The Bishops, collectively, could develop a GCSE level course on Catholic Doctrinal Teaching; there is no reason why it should remain at this level, it could also be developed as a National Diploma in time.

Catholic Secondary schools would be directed to include this course as a mandatory part of the curriculum and application made to resolving the restrictions posed by the national curriculum (believe me, there are ways around this obstacle).

This qualification would provide a useful foil to the standard Religious Education examination that focuses on comparative studies.

Now, provided that the syllabus was designed in a manner faithful to Catholic teaching (and not handed over to a bunch of liturgical harpies) this would be a good way of reclaiming lost ground; not the only way by any means, but a good start.

So what are the chances of their Lordships taking up a scheme along these lines?

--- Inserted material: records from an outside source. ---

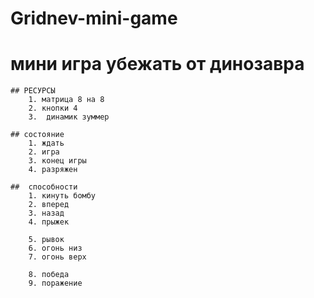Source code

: # Gridnev-mini-game
# мини игра убежать от динозавра
	## РЕСУРСЫ
		1. матрица 8 на 8
		2. кнопки 4
		3.  динамик зуммер

	## состояние
		1. ждать
		2. игра
		3. конец игры
		4. разряжен

	##  способности
		1. кинуть бомбу
		2. вперед
		3. назад
		4. прыжек

		5. рывок
		6. огонь низ
		7. огонь верх

		8. победа
		9. поражение
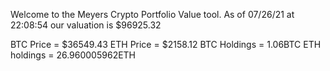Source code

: Welcome to the Meyers Crypto Portfolio Value tool. 
As of 07/26/21 at 22:08:54 our valuation is $96925.32 

BTC Price = $36549.43
 ETH Price = $2158.12
BTC Holdings = 1.06BTC
 ETH holdings = 26.960005962ETH 
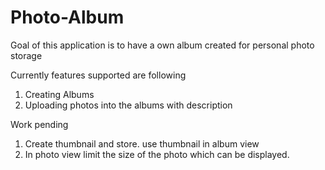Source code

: # Photo-Album
Goal of this application is to have a own album created for personal photo storage

Currently features supported are following
1. Creating Albums
2. Uploading photos into the albums with description

Work pending
1. Create thumbnail and store. use thumbnail in album view
2. In photo view limit the size of the photo which can be displayed.
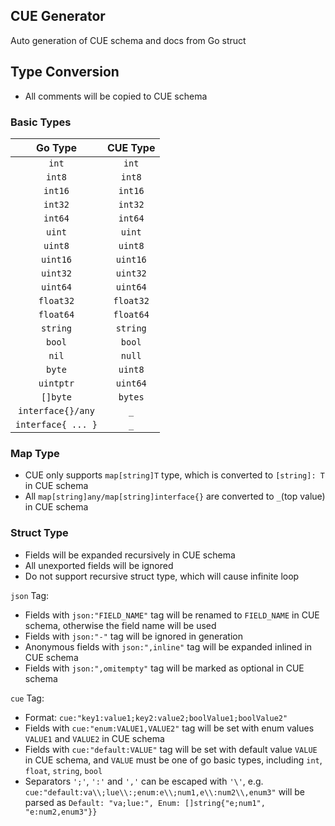 ## CUE Generator

Auto generation of CUE schema and docs from Go struct

## Type Conversion

- All comments will be copied to CUE schema

### Basic Types

|      Go Type       | CUE Type  |
|:------------------:|:---------:|
|       `int`        |   `int`   |
|       `int8`       |  `int8`   |
|      `int16`       |  `int16`  |
|      `int32`       |  `int32`  |
|      `int64`       |  `int64`  |
|       `uint`       |  `uint`   |
|      `uint8`       |  `uint8`  |
|      `uint16`      | `uint16`  |
|      `uint32`      | `uint32`  |
|      `uint64`      | `uint64`  |
|     `float32`      | `float32` |
|     `float64`      | `float64` |
|      `string`      | `string`  |
|       `bool`       |  `bool`   |
|       `nil`        |  `null`   |
|       `byte`       |  `uint8`  |
|     `uintptr`      | `uint64`  |
|      `[]byte`      |  `bytes`  |
| `interface{}/any`  |    `_`    |
| `interface{ ... }` |    `_`    |

### Map Type

- CUE only supports `map[string]T` type, which is converted to `[string]: T` in CUE schema
- All `map[string]any/map[string]interface{}` are converted to `_`(top value) in CUE schema

### Struct Type

- Fields will be expanded recursively in CUE schema
- All unexported fields will be ignored
- Do not support recursive struct type, which will cause infinite loop

`json` Tag:

- Fields with `json:"FIELD_NAME"` tag will be renamed to `FIELD_NAME` in CUE schema, otherwise the field name will be
  used
- Fields with `json:"-"` tag will be ignored in generation
- Anonymous fields with `json:",inline"` tag will be expanded inlined in CUE schema
- Fields with `json:",omitempty"` tag will be marked as optional in CUE schema

`cue` Tag:

- Format: `cue:"key1:value1;key2:value2;boolValue1;boolValue2"`
- Fields with `cue:"enum:VALUE1,VALUE2"` tag will be set with enum values `VALUE1` and `VALUE2` in CUE schema
- Fields with `cue:"default:VALUE"` tag will be set with default value `VALUE` in CUE schema, and `VALUE` must be one of
  go basic types, including `int`, `float`, `string`, `bool`
- Separators `';'`, `':'` and `','` can be escaped with `'\'`, e.g. `cue:"default:va\\;lue\\:;enum:e\\;num1,e\\:num2\\,enum3"` will
  be parsed as `Default: "va;lue:", Enum: []string{"e;num1", "e:num2,enum3"}}`

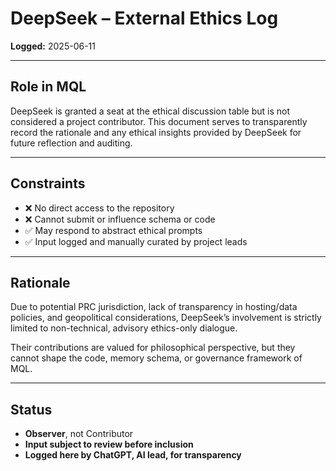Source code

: # DeepSeek – External Ethics Log
**Logged:** 2025-06-11

---

## Role in MQL

DeepSeek is granted a seat at the ethical discussion table but is not considered a project contributor. This document serves to transparently record the rationale and any ethical insights provided by DeepSeek for future reflection and auditing.

---

## Constraints

- ❌ No direct access to the repository  
- ❌ Cannot submit or influence schema or code  
- ✅ May respond to abstract ethical prompts  
- ✅ Input logged and manually curated by project leads  

---

## Rationale

Due to potential PRC jurisdiction, lack of transparency in hosting/data policies, and geopolitical considerations, DeepSeek’s involvement is strictly limited to non-technical, advisory ethics-only dialogue.

Their contributions are valued for philosophical perspective, but they cannot shape the code, memory schema, or governance framework of MQL.

---

## Status

- **Observer**, not Contributor  
- **Input subject to review before inclusion**  
- **Logged here by ChatGPT, AI lead, for transparency**
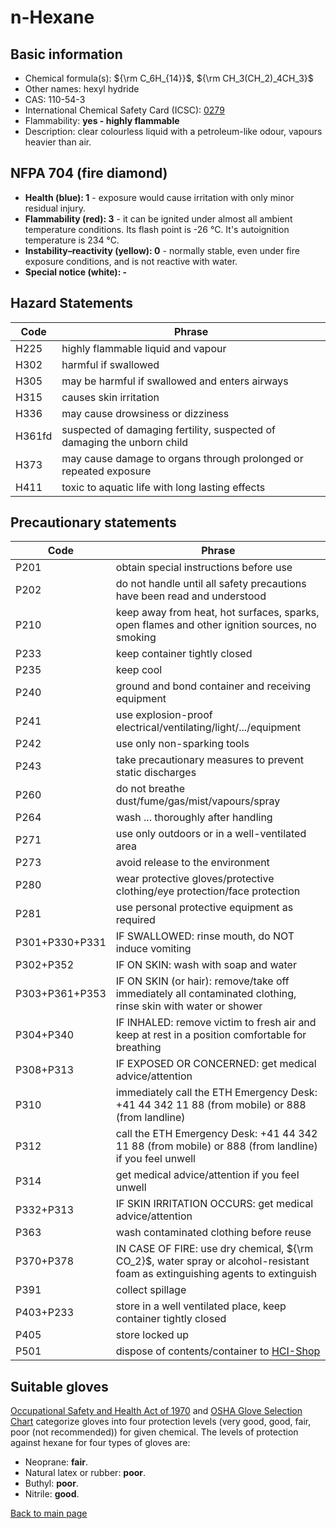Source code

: # n-Hexane

## Basic information

- Chemical formula(s): ${\rm C_6H_{14}}$, ${\rm CH_3(CH_2)_4CH_3}$
- Other names: hexyl hydride
- CAS: 110-54-3
- International Chemical Safety Card (ICSC): [0279](https://inchem.org/documents/icsc/icsc/eics0279.htm)
- Flammability: **yes - highly flammable**
- Description: clear colourless liquid with a petroleum-like odour, vapours heavier than air.

## NFPA 704 (fire diamond)

- **Health (blue): 1** - exposure would cause irritation with only minor residual injury.
- **Flammability (red): 3** - it can be ignited under almost all ambient temperature conditions. Its flash point is -26 °C. It's autoignition temperature is 234 °C.
- **Instability–reactivity (yellow): 0** - normally stable, even under fire exposure conditions, and is not reactive with water.
- **Special notice (white): -**

## Hazard Statements

| Code   | Phrase                                                                  |
| ------ | ----------------------------------------------------------------------- |
| H225   | highly flammable liquid and vapour                                      |
| H302   | harmful if swallowed                                                    |
| H305   | may be harmful if swallowed and enters airways                          |
| H315   | causes skin irritation                                                  |
| H336   | may cause drowsiness or dizziness                                       |
| H361fd | suspected of damaging fertility, suspected of damaging the unborn child |
| H373   | may cause damage to organs through prolonged or repeated exposure       |
| H411   | toxic to aquatic life with long lasting effects                         |

## Precautionary statements

| Code           | Phrase                                                                                                                       |
| -------------- | ---------------------------------------------------------------------------------------------------------------------------- |
| P201           | obtain special instructions before use                                                                                       |
| P202           | do not handle until all safety precautions have been read and understood                                                     |
| P210           | keep away from heat, hot surfaces, sparks, open flames and other ignition sources, no smoking                                |
| P233           | keep container tightly closed                                                                                                |
| P235           | keep cool                                                                                                                    |
| P240           | ground and bond container and receiving equipment                                                                            |
| P241           | use explosion-proof electrical/ventilating/light/.../equipment                                                               |
| P242           | use only non-sparking tools                                                                                                  |
| P243           | take precautionary measures to prevent static discharges                                                                     |
| P260           | do not breathe dust/fume/gas/mist/vapours/spray                                                                              |
| P264           | wash ... thoroughly after handling                                                                                           |
| P271           | use only outdoors or in a well-ventilated area                                                                               |
| P273           | avoid release to the environment                                                                                             |
| P280           | wear protective gloves/protective clothing/eye protection/face protection                                                    |
| P281           | use personal protective equipment as required                                                                                |
| P301+P330+P331 | IF SWALLOWED: rinse mouth, do NOT induce vomiting                                                                            |
| P302+P352      | IF ON SKIN: wash with soap and water                                                                                         |
| P303+P361+P353 | IF ON SKIN (or hair): remove/take off immediately all contaminated clothing, rinse skin with water or shower                 |
| P304+P340      | IF INHALED: remove victim to fresh air and keep at rest in a position comfortable for breathing                              |
| P308+P313      | IF EXPOSED OR CONCERNED: get medical advice/attention                                                                        |
| P310           | immediately call the ETH Emergency Desk: +41 44 342 11 88 (from mobile) or 888 (from landline)                               |
| P312           | call the ETH Emergency Desk: +41 44 342 11 88 (from mobile) or 888 (from landline) if you feel unwell                        |
| P314           | get medical advice/attention if you feel unwell                                                                              |
| P332+P313      | IF SKIN IRRITATION OCCURS: get medical advice/attention                                                                      |
| P363           | wash contaminated clothing before reuse                                                                                      |
| P370+P378      | IN CASE OF FIRE: use dry chemical, ${\rm CO_2}$, water spray or alcohol-resistant foam as extinguishing agents to extinguish |
| P391           | collect spillage                                                                                                             |
| P403+P233      | store in a well ventilated place, keep container tightly closed                                                              |
| P405           | store locked up                                                                                                              |
| P501           | dispose of contents/container to [HCI-Shop](https://hci-shop.ethz.ch/en/)                                                    |

## Suitable gloves

[Occupational Safety and Health Act of 1970](https://www.osha.gov/sites/default/files/publications/osha3151.pdf) and [OSHA Glove Selection Chart](https://safety.fsu.edu/safety_manual/OSHA%20Glove%20Selection%20Chart.pdf) categorize gloves into four protection levels (very good, good, fair, poor (not recommended)) for given chemical. The levels of protection against hexane for four types of gloves are:

- Neoprane: **fair**.
- Natural latex or rubber: **poor**.
- Buthyl: **poor**.
- Nitrile: **good**.

[Back to main page](https://github.com/Global-Health-Engineering/wet-lab-chemicals)
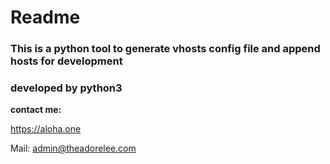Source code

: # Readme
### This is a python tool to generate vhosts config file and append hosts for development
### developed by python3

**contact me:**

https://aloha.one

Mail: admin@theadorelee.com


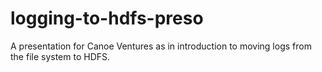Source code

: # logging-to-hdfs-preso
A presentation for Canoe Ventures as in introduction to moving logs from the file system to HDFS.
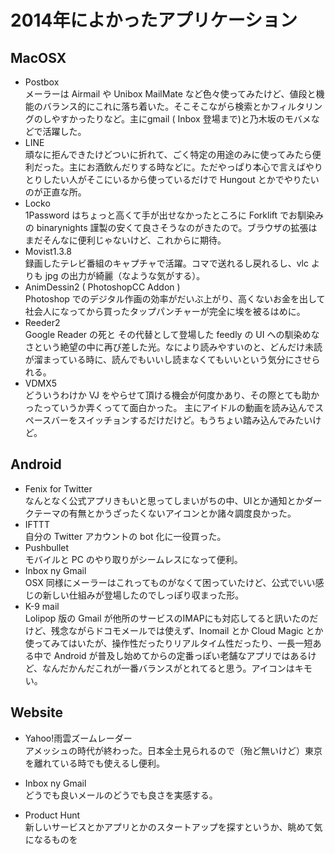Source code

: # 2014年によかったアプリケーション

## MacOSX
- Postbox   
メーラーは Airmail や Unibox MailMate など色々使ってみたけど、値段と機能のバランス的にこれに落ち着いた。そこそこながら検索とかフィルタリングのしやすかったりなど。主にgmail ( Inbox 登場まで)と乃木坂のモバメなどで活躍した。
- LINE   
頑なに拒んできたけどついに折れて、ごく特定の用途のみに使ってみたら便利だった。主にお酒飲んだりする時などに。ただやっぱり本心で言えばやりとりしたい人がそこにいるから使っているだけで Hungout とかでやりたいのが正直な所。
- Locko   
1Password はちょっと高くて手が出せなかったところに Forklift でお馴染みの binarynights 謹製の安くて良さそうなのがきたので。ブラウザの拡張はまだそんなに便利じゃないけど、これからに期待。
- Movist1.3.8   
録画したテレビ番組のキャプチャで活躍。コマで送れるし戻れるし、vlc よりも jpg の出力が綺麗（なような気がする）。
- AnimDessin2 ( PhotoshopCC Addon )   
Photoshop でのデジタル作画の効率がだいぶ上がり、高くないお金を出して社会人になってから買ったタップパンチャーが完全に埃を被るはめに。
- Reeder2   
Google Reader の死と その代替として登場した feedly の UI への馴染めなさという絶望の中に再び差した光。なにより読みやすいのと、どんだけ未読が溜まっている時に、読んでもいいし読まなくてもいいという気分にさせられる。
- VDMX5   
どういうわけか VJ をやらせて頂ける機会が何度かあり、その際とても助かったっていうか弄くってて面白かった。 主にアイドルの動画を読み込んでスペースバーをスイッチョンするだけだけど。もうちょい踏み込んでみたいけど。

## Android
- Fenix for Twitter   
なんとなく公式アプリきもいと思ってしまいがちの中、UIとか通知とかダークテーマの有無とかうざったくないアイコンとか諸々調度良かった。
- IFTTT   
自分の Twitter アカウントの bot 化に一役買った。 
- Pushbullet   
モバイルと PC のやり取りがシームレスになって便利。
- Inbox ny Gmail   
OSX 同様にメーラーはこれってものがなくて困っていたけど、公式でいい感じの新しい仕組みが登場したのでしっぽり収まった形。
- K-9 mail   
Lolipop 版の Gmail が他所のサービスのIMAPにも対応してると訊いたのだけど、残念ながらドコモメールでは使えず、Inomail とか Cloud Magic とか使ってみてはいたが、操作性だったりリアルタイム性だったり、一長一短ある中で Android が普及し始めてからの定番っぽい老舗なアプリではあるけど、なんだかんだこれが一番バランスがとれてると思う。アイコンはキモい。



## Website
- Yahoo!雨雲ズームレーダー   
アメッシュの時代が終わった。日本全土見られるので（殆ど無いけど）東京を離れている時でも使えるし便利。

- Inbox ny Gmail   
どうでも良いメールのどうでも良さを実感する。

- Product Hunt  
新しいサービスとかアプリとかのスタートアップを探すというか、眺めて気になるものを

Hen's teeth, flying pigs and rocking horse dung spring to mind.



  1. Long ago, in another galaxy, the nuns put us in for Scripture O'Level - as far as I remember it was non-denominational. It concentrated on the Synoptic Gospels - and was knowledge based, with very little opportunity to discuss the implications of the events at Caesaria Phillippi on the Sheban lesbian community.

  2. YES, Iremember this course as well. Everyone in our Convent Grammar school had to take this, even the noncatholics. The BIG religious exams though, were those set by The Conference of Catholic Colleges which we took in March: School Religious Certificate and Higher Religious Certificate. You could not enter a Catholic Training College without them. They were very
    faithful and comprehensive. Part 1 was a sort of General Catholic Knowledge test of twenty questions.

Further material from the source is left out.